4. Rotate Middle-of-the-Night Shifts
Get dad involved in the middle-of-the-night feedings to give mom a break. If you’re formula feeding, parents can easily take turns with these feedings, which will give each parent one longer stretch of sleep. If you’re nursing, the burden of feeding does fall on mom, but dad can help too. Once your milk supply is established, you can start pumping so that dad can take over some of the middle-of-the-night feedings. Learn how to properly pump and store breastmilk before you split shifts at night.
5. Never Leave the House Without a Change of Clothes
You will quickly realize that diaper changes are a major part of your life with a newborn. You may also unfortunately learn that blowouts always seem to happen in the worst situation. Never catch your family out without extra diapers, wipes, and a change of clothes for your baby. While choosing the right diaper and size can help minimize the risks of leaks and blowout, it’s inevitable that it’s going to happen. So, stock your diaper bag with easy-to-put-on clothes like a onesie or other popular baby clothes so that you’re always ready for a quick change.
6. Pull a Onesie Down, Not Up
If that diaper blowout or leak does occur when your baby is wearing a onesie, try this hack to minimize the mess. Pull the diaper down by slipping the shoulders out of the arms and carefully removing it from the baby, which will keep the mess away from their face and head. You might even be able to skip that post-blowout bath if you use this method.
7. Pay Attention to Mom’s Emotions
The baby blues are real, as are postpartum depression and anxiety. Distinguishing between momentary bursts of sadness and PPD or PPA can be difficult, so everyone in the family should keep an eye on mom’s emotions so that she can seek help when needed. According to the American Pregnancy Association, up to three-fourths of new mothers experience the baby blues. PPD and PPA affect 15% and 10%, respectively, of new mothers.
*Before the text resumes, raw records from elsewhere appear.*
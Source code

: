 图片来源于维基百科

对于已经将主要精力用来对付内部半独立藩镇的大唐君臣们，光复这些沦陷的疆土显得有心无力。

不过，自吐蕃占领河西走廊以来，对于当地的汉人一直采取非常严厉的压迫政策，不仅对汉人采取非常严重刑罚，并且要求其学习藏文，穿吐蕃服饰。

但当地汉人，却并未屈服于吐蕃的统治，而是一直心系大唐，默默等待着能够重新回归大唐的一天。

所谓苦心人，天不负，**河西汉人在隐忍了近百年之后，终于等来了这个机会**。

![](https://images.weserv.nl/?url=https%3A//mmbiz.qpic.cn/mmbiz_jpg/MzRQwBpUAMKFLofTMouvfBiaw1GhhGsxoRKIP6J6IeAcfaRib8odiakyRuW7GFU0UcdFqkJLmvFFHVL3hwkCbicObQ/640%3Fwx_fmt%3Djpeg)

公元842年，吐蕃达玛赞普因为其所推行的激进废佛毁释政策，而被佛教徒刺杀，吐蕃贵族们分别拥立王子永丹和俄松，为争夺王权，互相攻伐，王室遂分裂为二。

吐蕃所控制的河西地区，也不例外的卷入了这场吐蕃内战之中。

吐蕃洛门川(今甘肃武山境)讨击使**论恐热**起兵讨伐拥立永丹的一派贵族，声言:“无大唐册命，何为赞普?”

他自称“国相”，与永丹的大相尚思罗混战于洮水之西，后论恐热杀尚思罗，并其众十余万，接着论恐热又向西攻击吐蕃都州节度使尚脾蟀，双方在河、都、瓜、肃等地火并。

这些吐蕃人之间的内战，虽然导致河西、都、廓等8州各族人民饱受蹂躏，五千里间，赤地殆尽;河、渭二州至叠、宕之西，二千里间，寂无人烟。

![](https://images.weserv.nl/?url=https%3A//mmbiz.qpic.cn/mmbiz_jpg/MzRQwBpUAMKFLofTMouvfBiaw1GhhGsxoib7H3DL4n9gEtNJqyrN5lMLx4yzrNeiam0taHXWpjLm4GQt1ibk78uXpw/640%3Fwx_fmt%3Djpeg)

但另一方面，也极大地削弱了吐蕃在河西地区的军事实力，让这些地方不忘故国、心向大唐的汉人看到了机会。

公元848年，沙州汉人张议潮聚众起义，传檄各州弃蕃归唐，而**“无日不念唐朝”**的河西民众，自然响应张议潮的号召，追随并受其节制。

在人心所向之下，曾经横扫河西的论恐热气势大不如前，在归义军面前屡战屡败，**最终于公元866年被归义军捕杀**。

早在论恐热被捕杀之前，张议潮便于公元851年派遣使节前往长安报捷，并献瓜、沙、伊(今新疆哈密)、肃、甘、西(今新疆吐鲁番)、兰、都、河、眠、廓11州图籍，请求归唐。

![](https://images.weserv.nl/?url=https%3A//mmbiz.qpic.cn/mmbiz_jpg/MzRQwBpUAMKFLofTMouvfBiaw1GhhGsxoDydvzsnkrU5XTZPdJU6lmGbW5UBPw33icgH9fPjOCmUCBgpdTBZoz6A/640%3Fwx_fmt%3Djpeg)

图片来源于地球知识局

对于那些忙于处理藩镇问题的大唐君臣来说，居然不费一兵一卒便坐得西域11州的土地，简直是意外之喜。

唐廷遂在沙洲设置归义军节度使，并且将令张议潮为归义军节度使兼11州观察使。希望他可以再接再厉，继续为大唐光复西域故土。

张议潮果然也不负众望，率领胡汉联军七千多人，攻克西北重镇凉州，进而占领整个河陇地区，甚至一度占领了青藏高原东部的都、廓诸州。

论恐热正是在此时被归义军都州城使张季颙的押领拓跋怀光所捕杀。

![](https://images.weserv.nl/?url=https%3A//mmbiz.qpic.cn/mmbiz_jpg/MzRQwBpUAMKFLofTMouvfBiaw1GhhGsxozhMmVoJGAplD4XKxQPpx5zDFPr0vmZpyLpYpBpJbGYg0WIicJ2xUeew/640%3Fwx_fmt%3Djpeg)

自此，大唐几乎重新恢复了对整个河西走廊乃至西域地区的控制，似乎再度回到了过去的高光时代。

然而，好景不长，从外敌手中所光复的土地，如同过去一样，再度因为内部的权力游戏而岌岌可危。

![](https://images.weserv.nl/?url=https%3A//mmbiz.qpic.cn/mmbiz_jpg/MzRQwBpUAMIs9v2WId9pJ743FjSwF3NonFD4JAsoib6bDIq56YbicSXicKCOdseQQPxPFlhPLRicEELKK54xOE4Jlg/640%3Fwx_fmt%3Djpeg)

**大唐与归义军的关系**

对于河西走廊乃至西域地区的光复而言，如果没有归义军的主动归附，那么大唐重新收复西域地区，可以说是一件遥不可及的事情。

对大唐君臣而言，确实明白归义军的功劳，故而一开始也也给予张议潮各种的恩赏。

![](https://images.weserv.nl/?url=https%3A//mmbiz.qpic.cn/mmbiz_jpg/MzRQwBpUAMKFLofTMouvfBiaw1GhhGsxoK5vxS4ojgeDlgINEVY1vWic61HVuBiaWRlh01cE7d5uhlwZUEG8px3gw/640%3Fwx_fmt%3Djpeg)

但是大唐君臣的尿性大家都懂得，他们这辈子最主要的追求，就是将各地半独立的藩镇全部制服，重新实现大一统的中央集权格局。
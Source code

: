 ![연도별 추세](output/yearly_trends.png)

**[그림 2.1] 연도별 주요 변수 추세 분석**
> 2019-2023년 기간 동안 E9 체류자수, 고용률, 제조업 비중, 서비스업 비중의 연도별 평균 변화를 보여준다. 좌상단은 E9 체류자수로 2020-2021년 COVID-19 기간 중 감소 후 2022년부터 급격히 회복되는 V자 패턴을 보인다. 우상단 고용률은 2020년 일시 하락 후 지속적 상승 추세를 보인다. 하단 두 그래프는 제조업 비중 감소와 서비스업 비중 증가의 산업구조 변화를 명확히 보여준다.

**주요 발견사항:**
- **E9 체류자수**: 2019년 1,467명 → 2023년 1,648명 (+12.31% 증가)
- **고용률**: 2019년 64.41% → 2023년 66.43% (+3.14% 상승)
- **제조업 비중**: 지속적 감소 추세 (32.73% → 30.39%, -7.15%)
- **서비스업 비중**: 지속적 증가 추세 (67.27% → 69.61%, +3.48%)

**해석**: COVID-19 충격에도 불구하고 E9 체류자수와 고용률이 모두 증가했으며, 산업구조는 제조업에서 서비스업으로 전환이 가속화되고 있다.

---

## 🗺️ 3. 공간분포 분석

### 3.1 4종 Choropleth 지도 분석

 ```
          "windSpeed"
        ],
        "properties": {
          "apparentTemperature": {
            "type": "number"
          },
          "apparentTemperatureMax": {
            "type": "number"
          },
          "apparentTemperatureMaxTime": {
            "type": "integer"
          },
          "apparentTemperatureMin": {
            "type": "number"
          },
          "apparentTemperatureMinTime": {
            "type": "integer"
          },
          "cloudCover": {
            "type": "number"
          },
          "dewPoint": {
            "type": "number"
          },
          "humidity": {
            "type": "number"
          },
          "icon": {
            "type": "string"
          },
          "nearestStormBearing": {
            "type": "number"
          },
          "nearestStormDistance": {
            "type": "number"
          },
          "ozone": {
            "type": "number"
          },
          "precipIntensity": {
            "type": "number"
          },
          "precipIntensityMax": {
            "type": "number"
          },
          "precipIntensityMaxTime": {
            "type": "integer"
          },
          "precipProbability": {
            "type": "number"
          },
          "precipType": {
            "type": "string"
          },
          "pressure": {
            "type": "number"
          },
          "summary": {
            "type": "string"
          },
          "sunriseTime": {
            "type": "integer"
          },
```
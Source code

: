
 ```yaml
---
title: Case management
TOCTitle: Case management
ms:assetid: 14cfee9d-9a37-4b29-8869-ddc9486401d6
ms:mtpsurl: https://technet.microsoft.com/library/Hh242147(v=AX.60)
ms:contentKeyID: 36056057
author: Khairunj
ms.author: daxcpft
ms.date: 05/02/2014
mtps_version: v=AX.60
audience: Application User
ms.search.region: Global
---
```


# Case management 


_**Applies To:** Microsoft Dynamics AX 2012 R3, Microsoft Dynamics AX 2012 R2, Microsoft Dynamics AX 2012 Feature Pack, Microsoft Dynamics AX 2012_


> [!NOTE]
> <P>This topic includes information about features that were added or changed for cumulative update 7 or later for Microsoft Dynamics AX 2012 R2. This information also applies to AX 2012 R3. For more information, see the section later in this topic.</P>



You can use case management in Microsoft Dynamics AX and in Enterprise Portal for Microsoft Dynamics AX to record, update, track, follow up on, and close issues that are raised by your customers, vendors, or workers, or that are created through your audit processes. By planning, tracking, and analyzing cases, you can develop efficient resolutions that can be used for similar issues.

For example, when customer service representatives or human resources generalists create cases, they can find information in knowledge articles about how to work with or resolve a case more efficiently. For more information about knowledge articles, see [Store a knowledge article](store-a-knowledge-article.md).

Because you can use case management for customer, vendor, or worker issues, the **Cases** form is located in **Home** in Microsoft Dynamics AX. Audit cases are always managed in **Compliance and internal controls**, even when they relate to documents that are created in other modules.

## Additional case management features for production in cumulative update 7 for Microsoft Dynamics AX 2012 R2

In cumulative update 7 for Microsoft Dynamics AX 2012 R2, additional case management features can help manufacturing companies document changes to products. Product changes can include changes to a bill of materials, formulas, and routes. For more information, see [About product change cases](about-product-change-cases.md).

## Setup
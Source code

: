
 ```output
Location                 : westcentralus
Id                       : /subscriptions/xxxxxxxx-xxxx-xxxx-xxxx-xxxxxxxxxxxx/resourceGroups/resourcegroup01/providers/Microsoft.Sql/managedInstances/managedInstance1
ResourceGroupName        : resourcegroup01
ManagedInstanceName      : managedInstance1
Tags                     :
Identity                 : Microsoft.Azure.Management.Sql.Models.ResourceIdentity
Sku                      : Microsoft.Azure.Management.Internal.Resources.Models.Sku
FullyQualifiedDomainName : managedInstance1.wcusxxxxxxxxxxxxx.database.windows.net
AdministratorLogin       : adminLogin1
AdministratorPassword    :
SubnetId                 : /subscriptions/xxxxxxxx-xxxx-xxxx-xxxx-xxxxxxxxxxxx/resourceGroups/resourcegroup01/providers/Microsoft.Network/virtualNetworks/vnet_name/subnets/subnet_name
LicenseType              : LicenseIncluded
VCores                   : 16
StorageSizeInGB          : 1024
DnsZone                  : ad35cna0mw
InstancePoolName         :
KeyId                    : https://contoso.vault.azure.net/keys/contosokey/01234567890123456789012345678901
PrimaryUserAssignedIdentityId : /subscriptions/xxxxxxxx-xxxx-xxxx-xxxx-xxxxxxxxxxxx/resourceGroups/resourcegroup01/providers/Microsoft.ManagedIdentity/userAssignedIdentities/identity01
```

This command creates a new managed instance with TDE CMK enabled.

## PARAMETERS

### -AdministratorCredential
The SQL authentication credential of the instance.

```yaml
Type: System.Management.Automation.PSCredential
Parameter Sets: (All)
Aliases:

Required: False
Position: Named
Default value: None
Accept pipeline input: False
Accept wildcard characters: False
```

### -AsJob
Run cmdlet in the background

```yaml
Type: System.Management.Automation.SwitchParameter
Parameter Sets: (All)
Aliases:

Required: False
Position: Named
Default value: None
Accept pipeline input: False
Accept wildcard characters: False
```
Support from family and healthcare providers can help mothers effectively treat their PPD or PPA.
8. Invest in a Versatile Stroller
Don’t end up like me and have more strollers than kids. Instead, invest in one high-quality, versatile stroller that you can use both indoors and out. When shopping for a versatile stroller, look for a style that’s lightweight and easy to break down for transport in your car. This stroller should work well on all terrain, whether you’re pushing it through a store or outdoors on a trail. With so many options out there, be sure to do your research to find the right style for your needs. Compare different reviews and try to check out a style in stores to see how it maneuvers.
9. Give Babywearing a Try
Let’s face it: We all love baby cuddles, but mama (and dad!) have to get stuff done, too. Babywearing offers the best of both worlds––your little one is happily snuggled on your chest, and you have two free hands to tackle those tasks on your to-do list. Babywearing delivers other benefits like promoting bonding and helping with reflux. A variety of different baby carriers exist, including wraps, ring slings, soft-structured styles, and backpacks. Explore different styles to find one well suited for your needs.
10. Read Every Day
It won’t be long before your baby coos, points, and giggles when you’re reading to them. But even before they respond, reading is beneficial. Early exposure to language helps babies long before they start talking. Listening to your voice and different sounds can help soothe you baby and allows you to engage with them. Board books and soft-sided books are great options for babies younger than 6 months. A sensory book allows baby to explore with their hands while you read.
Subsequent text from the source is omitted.